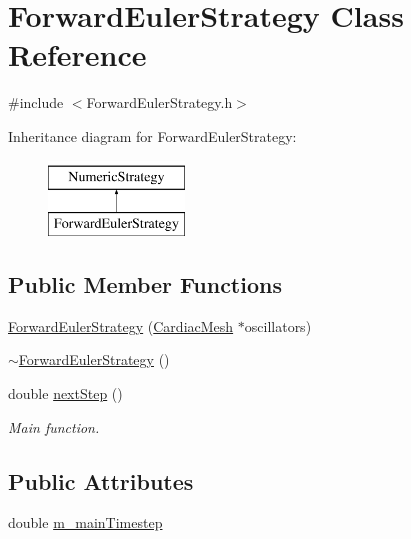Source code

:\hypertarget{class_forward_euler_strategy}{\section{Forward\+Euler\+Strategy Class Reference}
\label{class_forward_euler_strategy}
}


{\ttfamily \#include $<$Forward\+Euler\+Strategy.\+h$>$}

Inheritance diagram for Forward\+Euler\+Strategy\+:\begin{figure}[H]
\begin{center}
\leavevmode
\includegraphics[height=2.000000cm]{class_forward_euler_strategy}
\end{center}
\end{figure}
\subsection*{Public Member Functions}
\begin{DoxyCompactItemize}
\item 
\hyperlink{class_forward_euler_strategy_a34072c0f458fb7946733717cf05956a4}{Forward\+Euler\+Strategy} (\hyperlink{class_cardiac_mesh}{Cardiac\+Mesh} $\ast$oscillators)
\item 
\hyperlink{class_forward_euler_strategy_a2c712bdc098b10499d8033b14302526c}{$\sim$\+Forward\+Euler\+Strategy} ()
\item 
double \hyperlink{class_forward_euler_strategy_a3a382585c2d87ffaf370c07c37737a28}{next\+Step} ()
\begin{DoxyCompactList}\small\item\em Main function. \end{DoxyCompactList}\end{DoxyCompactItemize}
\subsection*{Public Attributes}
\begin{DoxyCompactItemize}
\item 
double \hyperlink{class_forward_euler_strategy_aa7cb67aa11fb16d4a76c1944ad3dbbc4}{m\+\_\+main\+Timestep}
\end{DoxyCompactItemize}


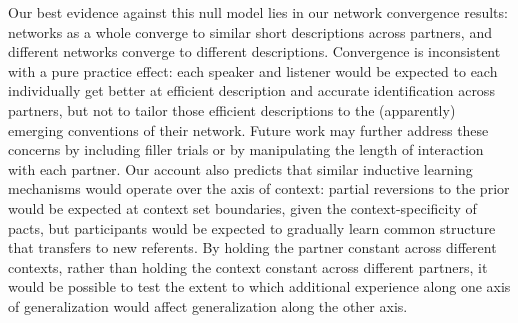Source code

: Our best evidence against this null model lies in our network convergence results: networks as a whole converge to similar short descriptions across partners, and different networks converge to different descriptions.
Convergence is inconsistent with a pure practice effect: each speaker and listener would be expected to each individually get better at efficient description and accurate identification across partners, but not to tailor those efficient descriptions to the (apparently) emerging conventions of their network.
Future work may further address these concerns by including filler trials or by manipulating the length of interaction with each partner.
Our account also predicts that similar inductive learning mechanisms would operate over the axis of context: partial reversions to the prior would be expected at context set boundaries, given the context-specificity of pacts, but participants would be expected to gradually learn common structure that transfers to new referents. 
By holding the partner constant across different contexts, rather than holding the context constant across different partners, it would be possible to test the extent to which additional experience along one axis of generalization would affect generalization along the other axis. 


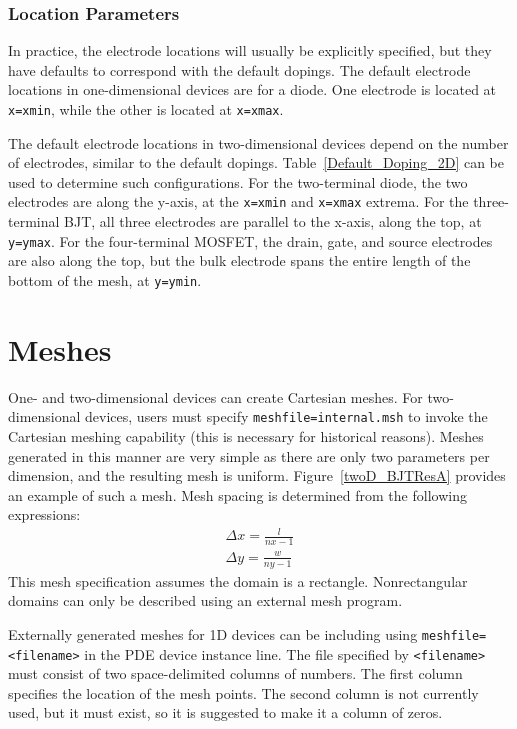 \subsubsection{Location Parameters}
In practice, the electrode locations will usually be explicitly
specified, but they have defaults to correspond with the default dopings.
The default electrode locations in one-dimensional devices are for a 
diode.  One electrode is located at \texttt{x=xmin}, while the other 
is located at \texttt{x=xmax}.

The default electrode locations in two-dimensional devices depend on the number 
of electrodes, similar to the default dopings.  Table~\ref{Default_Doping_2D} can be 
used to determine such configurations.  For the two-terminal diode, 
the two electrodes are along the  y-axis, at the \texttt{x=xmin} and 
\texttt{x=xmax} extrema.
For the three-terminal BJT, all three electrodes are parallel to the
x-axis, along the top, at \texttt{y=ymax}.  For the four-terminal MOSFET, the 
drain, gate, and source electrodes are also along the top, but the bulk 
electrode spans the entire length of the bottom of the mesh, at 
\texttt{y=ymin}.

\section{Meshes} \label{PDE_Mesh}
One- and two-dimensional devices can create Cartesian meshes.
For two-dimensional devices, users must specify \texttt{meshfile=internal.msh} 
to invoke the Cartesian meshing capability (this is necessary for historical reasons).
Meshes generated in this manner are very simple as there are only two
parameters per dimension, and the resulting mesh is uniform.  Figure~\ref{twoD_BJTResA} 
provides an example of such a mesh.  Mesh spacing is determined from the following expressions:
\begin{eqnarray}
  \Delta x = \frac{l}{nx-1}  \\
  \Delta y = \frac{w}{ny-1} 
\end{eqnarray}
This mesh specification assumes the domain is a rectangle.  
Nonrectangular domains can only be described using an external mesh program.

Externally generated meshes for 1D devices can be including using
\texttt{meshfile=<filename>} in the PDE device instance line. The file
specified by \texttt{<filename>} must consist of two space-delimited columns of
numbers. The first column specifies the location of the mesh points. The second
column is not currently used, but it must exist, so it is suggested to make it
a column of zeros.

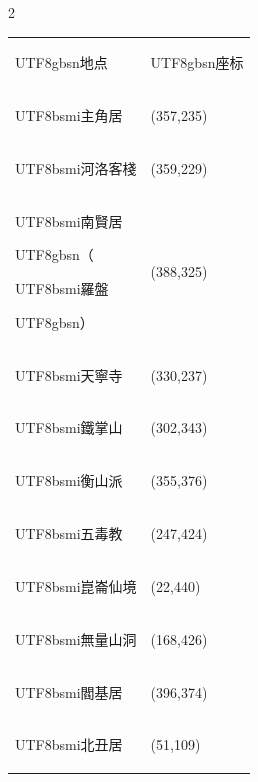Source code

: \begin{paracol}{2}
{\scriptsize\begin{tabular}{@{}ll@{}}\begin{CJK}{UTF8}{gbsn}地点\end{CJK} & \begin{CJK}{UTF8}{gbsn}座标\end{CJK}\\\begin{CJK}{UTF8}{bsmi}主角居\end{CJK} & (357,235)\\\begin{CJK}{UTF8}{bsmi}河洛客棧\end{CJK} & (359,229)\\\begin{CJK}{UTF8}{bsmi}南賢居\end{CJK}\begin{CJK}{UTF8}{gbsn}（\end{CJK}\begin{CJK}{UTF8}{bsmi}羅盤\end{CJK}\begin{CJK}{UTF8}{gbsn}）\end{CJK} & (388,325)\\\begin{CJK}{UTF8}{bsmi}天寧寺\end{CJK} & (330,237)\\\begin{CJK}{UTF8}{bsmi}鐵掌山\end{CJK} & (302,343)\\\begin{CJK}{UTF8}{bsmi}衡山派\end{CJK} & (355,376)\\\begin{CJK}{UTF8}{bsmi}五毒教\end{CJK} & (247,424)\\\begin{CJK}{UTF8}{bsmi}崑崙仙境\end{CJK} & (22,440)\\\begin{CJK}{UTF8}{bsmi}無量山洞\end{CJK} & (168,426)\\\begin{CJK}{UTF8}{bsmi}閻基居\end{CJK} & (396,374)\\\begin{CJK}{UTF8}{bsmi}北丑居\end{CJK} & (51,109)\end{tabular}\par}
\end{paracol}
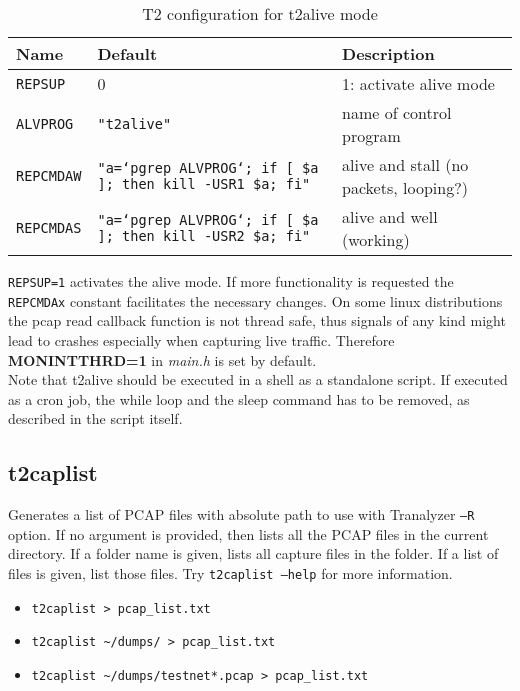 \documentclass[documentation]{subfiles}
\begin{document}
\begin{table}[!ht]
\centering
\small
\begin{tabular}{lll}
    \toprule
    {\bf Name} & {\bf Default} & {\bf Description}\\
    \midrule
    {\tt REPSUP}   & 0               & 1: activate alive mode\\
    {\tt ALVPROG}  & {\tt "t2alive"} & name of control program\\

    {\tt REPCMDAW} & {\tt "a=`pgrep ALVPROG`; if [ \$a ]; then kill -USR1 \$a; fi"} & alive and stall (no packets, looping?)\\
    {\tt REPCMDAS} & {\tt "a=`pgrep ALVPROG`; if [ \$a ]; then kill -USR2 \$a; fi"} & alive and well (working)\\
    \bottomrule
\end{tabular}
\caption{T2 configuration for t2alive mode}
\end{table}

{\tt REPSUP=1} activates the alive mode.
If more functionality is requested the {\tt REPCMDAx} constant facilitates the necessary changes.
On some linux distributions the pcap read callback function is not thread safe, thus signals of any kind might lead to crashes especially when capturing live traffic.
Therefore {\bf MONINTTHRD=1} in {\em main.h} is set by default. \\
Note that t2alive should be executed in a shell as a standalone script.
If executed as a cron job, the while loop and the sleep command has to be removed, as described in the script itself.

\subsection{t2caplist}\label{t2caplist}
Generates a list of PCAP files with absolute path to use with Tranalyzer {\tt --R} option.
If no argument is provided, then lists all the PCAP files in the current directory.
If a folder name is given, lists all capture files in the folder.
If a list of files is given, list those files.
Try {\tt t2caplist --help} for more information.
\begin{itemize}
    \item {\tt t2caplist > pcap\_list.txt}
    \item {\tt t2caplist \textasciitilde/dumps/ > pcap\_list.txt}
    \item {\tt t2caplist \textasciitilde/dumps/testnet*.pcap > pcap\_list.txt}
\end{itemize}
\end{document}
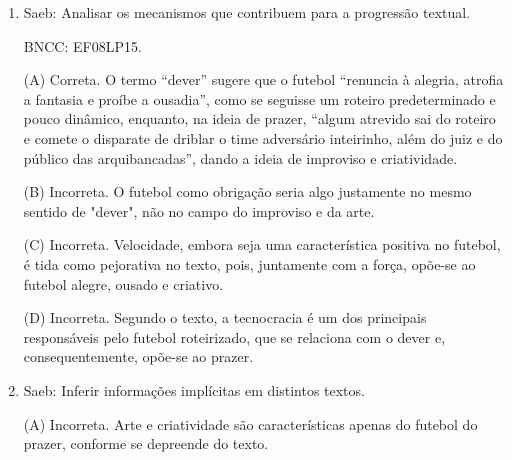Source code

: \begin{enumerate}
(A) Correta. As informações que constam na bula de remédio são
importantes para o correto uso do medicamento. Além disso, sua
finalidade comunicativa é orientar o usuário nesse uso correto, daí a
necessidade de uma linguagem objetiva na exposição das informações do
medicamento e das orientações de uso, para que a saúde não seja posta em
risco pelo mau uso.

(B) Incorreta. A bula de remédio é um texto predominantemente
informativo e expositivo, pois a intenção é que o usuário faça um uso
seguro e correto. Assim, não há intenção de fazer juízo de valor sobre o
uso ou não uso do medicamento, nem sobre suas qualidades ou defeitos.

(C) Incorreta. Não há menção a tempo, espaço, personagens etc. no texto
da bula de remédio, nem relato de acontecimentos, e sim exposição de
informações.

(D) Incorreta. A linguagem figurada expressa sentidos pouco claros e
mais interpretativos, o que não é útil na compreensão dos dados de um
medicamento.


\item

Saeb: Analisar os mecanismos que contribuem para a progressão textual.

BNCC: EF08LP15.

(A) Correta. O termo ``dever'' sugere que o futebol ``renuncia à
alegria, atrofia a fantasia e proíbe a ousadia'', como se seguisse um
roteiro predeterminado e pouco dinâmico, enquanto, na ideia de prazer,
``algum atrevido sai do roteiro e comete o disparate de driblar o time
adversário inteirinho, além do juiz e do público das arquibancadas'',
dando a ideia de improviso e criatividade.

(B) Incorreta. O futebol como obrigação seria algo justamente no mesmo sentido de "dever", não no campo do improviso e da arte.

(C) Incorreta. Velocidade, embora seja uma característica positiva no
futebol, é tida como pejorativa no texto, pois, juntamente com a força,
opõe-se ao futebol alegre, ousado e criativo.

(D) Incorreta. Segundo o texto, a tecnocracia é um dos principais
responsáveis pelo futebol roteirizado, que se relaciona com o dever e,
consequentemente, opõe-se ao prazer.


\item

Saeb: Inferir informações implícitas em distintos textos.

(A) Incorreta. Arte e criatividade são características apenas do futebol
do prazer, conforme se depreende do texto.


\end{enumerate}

+-------+

## Instructions to follow:
Write the number of lines in the data above that contain the word "while", and add nothing to it.

## Exercise result:
2